*** Records provided ***
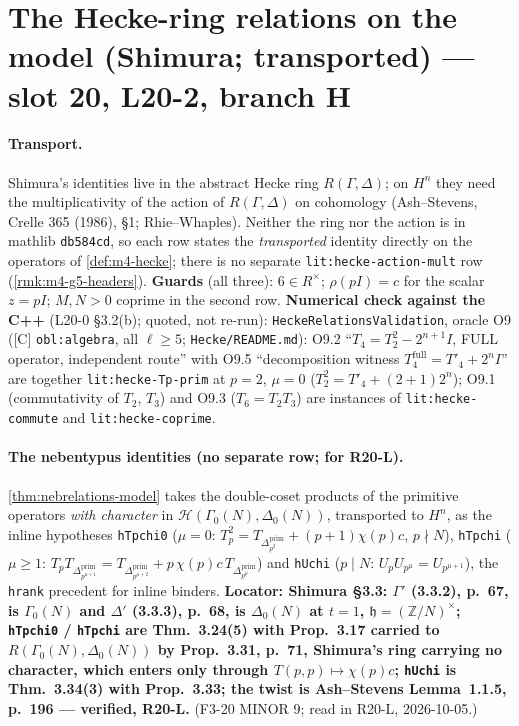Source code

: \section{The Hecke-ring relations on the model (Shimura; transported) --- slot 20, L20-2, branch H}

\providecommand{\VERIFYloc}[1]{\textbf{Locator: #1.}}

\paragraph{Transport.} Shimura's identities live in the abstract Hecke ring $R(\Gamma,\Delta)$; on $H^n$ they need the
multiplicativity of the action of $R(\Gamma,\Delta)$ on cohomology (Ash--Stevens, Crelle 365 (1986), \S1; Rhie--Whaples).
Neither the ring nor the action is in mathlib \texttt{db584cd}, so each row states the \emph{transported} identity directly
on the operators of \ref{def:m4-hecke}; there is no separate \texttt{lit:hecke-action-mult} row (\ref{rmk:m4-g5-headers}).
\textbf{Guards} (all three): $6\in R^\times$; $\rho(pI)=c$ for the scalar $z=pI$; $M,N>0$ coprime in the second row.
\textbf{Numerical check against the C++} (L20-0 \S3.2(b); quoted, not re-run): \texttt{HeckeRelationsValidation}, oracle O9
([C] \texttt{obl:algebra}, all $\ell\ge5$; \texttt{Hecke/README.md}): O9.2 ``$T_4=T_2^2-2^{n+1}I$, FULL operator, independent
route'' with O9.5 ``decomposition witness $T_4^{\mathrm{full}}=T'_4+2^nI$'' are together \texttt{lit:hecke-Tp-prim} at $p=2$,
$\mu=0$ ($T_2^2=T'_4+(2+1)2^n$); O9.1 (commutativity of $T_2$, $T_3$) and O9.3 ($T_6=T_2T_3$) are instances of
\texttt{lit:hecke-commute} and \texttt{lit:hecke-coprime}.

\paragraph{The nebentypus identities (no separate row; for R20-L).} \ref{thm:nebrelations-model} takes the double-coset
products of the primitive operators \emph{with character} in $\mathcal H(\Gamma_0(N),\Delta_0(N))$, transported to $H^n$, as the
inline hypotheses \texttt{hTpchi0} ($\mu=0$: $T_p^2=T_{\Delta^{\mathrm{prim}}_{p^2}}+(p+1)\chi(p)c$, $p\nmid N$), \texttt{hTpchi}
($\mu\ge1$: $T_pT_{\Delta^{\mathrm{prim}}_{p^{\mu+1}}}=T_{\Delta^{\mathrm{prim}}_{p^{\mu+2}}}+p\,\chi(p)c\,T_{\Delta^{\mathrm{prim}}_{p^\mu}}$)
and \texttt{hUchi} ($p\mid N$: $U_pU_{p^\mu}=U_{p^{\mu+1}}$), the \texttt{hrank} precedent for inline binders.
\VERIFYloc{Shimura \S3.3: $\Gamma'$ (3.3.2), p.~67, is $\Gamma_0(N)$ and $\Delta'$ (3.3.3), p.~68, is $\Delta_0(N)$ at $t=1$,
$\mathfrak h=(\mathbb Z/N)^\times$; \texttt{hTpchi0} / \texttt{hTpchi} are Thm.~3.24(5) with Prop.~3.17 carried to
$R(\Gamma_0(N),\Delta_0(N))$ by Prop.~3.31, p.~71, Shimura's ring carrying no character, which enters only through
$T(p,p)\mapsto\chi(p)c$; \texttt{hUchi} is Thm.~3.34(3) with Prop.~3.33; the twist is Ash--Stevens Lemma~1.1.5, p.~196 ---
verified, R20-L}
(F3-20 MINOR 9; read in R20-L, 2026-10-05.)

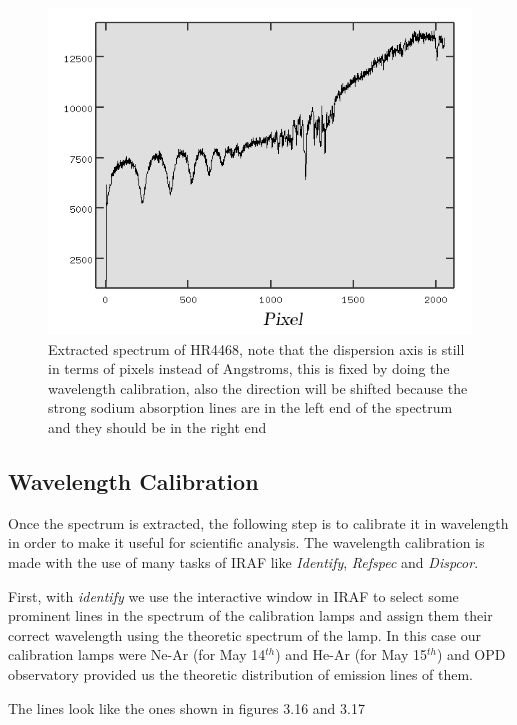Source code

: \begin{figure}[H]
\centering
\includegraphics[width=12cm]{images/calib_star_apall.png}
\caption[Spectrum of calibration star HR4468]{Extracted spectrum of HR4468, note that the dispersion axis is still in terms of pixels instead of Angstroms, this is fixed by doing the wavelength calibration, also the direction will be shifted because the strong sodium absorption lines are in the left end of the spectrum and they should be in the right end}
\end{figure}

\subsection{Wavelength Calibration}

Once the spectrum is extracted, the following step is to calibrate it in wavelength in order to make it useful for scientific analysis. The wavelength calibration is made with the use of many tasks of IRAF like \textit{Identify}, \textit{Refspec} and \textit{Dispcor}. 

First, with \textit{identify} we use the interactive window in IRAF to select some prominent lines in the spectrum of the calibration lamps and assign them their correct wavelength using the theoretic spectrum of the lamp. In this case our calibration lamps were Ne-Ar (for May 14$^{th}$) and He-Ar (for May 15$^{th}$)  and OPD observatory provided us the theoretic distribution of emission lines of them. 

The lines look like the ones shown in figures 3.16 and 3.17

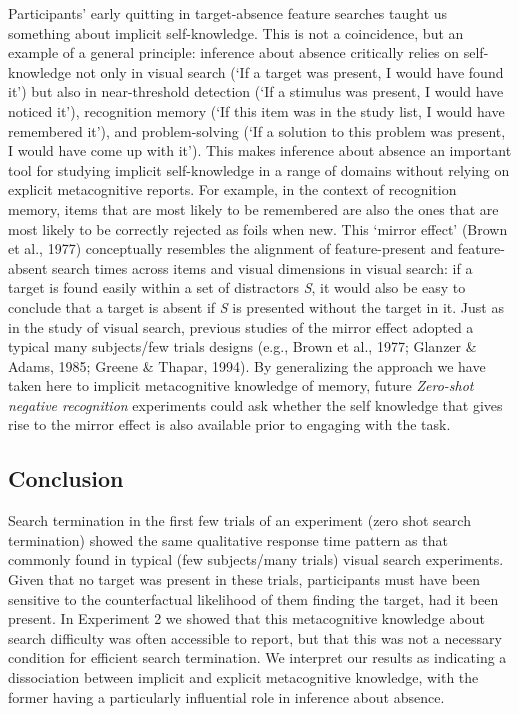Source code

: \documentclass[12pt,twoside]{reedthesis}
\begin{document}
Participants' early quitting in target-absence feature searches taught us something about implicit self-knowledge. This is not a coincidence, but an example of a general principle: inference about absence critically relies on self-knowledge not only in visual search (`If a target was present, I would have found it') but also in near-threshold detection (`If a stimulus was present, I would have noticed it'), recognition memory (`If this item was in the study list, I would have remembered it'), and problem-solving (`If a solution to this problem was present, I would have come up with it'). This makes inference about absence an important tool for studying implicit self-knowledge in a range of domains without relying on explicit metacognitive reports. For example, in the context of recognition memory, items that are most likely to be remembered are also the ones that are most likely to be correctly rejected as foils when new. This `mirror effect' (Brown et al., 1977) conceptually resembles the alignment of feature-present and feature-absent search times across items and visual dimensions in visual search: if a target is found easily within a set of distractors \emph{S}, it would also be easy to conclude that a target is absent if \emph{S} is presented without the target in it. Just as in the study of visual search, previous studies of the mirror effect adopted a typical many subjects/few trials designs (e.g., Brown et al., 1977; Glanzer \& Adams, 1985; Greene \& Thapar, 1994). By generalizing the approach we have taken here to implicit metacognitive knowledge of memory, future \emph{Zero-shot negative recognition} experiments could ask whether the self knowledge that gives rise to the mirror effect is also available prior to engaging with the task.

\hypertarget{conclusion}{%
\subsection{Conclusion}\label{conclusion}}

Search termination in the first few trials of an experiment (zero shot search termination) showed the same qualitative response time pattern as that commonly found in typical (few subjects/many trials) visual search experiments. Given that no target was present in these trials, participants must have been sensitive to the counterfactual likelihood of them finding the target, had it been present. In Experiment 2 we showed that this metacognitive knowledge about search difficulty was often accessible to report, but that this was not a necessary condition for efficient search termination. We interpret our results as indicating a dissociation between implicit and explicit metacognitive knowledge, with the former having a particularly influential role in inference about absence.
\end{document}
***
Gather from the records above every line containing the string "paragraph".

## Written reply
\paragraph{Transport.} Shimura's identities live in the abstract Hecke ring $R(\Gamma,\Delta)$; on $H^n$ they need the
\paragraph{The nebentypus identities (no separate row; for R20-L).} \ref{thm:nebrelations-model} takes the double-coset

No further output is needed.